Move into action swiftly to examine and dismantle racist and sexist practices embedded in all business functions

  • Evaluate the many ways racism shows up in the workplace and how racism harms staff and erodes company culture. A lack of diverse representation at your organization may indicate racism or sexism within your recruiting and hiring practices. And language used in performance evaluations may reveal internal biases that impact pay and promotions.
  • Remove racism from your recruiting, hiring, and talent management processes and increase BIPOC representation across all levels and departments. If you have paused new hires or are moving more slowly to fill positions, take the time to look for and build a more diverse pool of candidates. Remember that people are inherently biased toward those similar to themselves; however, if we are aware of implicit biases, we can work to combat them and cultivate more inclusive workplaces. And if you are in an industry that is growing and hiring, stay vigilant about protocols that promote the consideration of BIPOC and women candidates, even when you need to staff up quickly. Below are some practical tips for diversifying your talent pool and advancing your BIPOC staff:
    • Focus your talent pipeline: Recruit candidates from historically Black colleges and universities (HBCUs) and minority-serving institutions (MSIs). When recruiting at predominantly white institutions, seek out organizations that represent Black students and other students of color. Build relationships with networks that represent BIPOC emerging leaders. Place​​job openings on websites likely to reach talent of color and use inclusive language in the postings. Work with your local high schools and community college systems. Focus on skills, rather than credentials, which can artificially shrink your pool of candidates.
    • Commit to diversity internships, fellowships, and secondment programs and commit a percentage of your internship hires to BIPOC. Consider how to support HBCUs and MSIs outside of recruiting. This could include investing in scholarships or offering financial support to these institutions in other ways. ​​To reduce internship inequities, pay interns and provide housing stipends so that students from all financial backgrounds can access these opportunities.
    • Overhaul your talent processes to remove racist practices. Conduct a thorough examination of your interview process, your performance management practices, your compensation structures, and your retention and promotion policies. How are these processes failing your Black staff? What additional mentorship and sponsorship can you offer your talent of color to ensure that they are supported at each stage of their career and have the opportunity to reach their fullest potential within your organization?
    • Examine your company policies related to dress code, including hairstyles and other matters related to appearance to ensure they are not barriers to BIPOC professional and socio-economic advancement. Know that perceptions about what is deemed appropriate are rooted in white supremacy. Learn about how respectability politics has impacted the Black community.

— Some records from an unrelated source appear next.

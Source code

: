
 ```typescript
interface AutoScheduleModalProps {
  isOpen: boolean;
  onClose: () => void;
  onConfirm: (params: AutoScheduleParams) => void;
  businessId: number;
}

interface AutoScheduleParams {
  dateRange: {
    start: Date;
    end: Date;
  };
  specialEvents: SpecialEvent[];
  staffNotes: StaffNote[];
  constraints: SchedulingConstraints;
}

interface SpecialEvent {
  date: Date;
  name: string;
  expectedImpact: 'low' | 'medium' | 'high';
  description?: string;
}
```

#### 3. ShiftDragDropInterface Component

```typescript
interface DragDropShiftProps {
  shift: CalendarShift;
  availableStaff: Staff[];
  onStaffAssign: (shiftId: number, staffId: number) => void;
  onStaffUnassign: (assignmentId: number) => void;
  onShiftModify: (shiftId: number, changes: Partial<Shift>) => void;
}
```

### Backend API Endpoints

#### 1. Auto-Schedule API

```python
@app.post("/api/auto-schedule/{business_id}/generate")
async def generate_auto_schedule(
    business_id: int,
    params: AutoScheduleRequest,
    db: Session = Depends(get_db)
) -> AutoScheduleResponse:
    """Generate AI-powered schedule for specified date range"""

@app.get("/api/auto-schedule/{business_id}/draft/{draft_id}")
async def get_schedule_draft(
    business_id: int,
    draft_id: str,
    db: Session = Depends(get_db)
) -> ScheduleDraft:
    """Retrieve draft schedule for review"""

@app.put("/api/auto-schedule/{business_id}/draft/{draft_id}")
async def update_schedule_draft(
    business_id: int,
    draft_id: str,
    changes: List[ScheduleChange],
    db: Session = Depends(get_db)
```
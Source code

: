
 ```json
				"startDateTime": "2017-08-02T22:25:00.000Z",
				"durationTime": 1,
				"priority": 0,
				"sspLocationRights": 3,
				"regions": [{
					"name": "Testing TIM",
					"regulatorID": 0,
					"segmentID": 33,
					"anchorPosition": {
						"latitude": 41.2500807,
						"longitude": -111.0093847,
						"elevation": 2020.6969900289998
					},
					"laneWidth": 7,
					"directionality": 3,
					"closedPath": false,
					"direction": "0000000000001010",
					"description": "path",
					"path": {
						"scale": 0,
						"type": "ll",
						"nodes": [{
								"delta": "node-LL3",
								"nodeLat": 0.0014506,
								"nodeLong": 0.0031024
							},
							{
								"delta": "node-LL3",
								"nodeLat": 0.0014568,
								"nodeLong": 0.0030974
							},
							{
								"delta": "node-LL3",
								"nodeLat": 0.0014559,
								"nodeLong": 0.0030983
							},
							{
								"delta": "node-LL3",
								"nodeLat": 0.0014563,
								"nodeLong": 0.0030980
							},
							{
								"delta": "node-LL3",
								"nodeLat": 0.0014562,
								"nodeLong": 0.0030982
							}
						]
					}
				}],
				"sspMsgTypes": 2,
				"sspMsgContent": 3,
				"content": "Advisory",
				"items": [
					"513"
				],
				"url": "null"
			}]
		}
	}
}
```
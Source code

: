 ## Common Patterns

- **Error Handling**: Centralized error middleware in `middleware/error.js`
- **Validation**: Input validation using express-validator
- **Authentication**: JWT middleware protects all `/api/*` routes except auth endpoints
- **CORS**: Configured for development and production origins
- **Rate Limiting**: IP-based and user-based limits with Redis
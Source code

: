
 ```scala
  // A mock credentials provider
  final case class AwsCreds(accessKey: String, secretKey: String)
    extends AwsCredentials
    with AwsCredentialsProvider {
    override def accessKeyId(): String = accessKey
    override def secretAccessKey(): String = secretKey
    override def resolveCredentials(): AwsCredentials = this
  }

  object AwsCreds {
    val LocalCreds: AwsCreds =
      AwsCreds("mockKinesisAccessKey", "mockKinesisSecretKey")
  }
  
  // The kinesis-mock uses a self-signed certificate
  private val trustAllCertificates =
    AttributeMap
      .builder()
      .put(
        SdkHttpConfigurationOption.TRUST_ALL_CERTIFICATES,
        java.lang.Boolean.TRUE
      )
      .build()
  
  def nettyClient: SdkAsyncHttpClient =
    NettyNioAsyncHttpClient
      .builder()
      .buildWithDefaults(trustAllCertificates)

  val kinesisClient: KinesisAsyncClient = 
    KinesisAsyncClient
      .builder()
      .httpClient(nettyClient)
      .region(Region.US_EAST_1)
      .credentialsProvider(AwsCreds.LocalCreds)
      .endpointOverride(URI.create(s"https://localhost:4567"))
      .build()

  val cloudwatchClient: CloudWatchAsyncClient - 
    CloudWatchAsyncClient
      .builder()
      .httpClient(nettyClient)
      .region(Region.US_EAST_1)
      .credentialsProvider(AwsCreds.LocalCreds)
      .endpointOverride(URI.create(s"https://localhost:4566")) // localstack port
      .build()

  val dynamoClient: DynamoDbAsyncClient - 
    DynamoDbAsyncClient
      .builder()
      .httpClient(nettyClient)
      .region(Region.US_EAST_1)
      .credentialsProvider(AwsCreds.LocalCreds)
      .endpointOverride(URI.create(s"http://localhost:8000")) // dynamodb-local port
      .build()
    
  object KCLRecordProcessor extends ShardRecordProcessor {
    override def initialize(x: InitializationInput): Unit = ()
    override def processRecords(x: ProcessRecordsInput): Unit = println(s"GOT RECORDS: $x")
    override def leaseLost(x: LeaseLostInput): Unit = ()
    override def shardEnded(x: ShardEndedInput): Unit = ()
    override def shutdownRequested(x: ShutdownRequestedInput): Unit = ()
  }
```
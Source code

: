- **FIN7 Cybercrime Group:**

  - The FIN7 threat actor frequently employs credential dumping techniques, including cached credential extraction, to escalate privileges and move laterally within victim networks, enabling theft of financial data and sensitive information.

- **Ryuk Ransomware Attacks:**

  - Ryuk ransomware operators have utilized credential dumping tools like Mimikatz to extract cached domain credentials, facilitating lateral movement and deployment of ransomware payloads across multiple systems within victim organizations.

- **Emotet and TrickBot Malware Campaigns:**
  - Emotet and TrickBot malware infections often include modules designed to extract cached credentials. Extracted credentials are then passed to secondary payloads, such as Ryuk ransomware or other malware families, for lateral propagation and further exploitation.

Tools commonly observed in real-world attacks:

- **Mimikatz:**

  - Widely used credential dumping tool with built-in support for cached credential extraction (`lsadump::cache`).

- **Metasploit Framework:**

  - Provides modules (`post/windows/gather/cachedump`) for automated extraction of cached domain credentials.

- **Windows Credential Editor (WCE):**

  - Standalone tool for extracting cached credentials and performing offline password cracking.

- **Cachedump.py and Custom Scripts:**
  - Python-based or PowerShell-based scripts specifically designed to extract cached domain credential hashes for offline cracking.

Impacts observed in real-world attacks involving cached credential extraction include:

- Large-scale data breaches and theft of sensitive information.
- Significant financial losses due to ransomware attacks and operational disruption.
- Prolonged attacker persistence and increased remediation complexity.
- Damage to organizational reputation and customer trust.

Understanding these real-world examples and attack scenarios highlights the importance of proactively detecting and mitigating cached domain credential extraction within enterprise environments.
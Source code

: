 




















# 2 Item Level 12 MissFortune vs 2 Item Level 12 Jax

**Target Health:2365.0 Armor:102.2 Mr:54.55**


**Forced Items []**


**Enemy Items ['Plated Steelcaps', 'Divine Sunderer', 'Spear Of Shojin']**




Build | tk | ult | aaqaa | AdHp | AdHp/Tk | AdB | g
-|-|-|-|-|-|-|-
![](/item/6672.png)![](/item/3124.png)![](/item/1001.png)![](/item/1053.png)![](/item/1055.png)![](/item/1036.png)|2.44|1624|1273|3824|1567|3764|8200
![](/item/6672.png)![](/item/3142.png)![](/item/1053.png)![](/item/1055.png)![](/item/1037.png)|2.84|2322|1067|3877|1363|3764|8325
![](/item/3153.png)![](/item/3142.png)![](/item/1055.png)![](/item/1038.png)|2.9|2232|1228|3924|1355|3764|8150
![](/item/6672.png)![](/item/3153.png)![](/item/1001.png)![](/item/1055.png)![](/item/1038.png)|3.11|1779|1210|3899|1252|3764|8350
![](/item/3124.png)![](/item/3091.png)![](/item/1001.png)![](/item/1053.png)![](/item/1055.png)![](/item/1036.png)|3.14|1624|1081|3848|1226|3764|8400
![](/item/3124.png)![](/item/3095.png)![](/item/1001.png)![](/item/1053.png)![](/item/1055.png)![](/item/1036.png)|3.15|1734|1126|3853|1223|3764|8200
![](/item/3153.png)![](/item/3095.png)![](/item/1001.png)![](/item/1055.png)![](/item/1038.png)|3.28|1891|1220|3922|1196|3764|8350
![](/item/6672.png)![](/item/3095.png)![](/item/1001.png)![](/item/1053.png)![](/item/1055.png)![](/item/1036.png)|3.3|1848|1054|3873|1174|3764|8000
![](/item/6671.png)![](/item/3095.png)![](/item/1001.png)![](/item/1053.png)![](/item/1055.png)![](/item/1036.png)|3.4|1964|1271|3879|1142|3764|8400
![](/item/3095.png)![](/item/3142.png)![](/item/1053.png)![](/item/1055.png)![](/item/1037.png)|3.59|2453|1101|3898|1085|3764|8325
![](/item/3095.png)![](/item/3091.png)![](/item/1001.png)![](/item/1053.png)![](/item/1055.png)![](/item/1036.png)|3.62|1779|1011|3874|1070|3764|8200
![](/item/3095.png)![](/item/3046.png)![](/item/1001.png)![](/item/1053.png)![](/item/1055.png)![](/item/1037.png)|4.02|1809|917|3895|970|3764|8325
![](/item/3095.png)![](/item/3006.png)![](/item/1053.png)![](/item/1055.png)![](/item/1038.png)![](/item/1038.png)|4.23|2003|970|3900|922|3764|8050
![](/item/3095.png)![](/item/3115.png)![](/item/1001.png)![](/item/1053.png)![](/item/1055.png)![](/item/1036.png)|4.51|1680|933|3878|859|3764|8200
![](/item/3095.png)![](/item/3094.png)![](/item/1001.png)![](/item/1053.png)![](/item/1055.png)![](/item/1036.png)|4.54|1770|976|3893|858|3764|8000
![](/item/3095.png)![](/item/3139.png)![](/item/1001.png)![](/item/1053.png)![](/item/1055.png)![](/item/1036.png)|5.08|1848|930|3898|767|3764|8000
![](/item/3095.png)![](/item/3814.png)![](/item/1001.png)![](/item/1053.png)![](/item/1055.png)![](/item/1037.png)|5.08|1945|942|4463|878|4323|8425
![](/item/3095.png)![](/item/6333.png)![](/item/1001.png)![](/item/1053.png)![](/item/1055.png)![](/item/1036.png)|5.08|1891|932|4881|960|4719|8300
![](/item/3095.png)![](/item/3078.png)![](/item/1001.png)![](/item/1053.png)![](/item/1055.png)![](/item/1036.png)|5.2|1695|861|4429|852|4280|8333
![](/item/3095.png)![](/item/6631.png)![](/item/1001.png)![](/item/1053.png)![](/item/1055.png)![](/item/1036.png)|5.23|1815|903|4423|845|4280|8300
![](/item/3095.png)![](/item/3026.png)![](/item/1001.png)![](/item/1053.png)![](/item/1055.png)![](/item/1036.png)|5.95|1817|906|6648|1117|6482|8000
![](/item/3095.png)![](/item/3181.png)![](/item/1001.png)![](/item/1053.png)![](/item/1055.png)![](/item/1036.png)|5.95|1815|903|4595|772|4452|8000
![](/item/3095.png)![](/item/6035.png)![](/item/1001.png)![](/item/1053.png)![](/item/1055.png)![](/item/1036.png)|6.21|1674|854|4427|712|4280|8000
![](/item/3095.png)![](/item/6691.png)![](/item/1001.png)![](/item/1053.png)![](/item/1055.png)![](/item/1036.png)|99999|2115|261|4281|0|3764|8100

Position the fight to end systemic racism as an ongoing effort that you are committed to in the long run

Becoming an anti-racist organization is not a static achievement; it is lifelong work that you and your colleagues must commit to each and every day. Make sure that the goals you set are understood, measurable, and embodied by everyone, and that every member of your team knows what role they play in achieving these goals. Remind everyone that you are building an essential muscle that will grow stronger with effort and time. There is no shortcut to this work; the only way forward is through.

As the author of So You Want to Talk About Race, Ijeoma Oluo says, “You don’t need to be free of racism to be an anti-racist. Anti-racism is the commitment to fight racism wherever you find it, including in yourself. And it’s the only way forward.”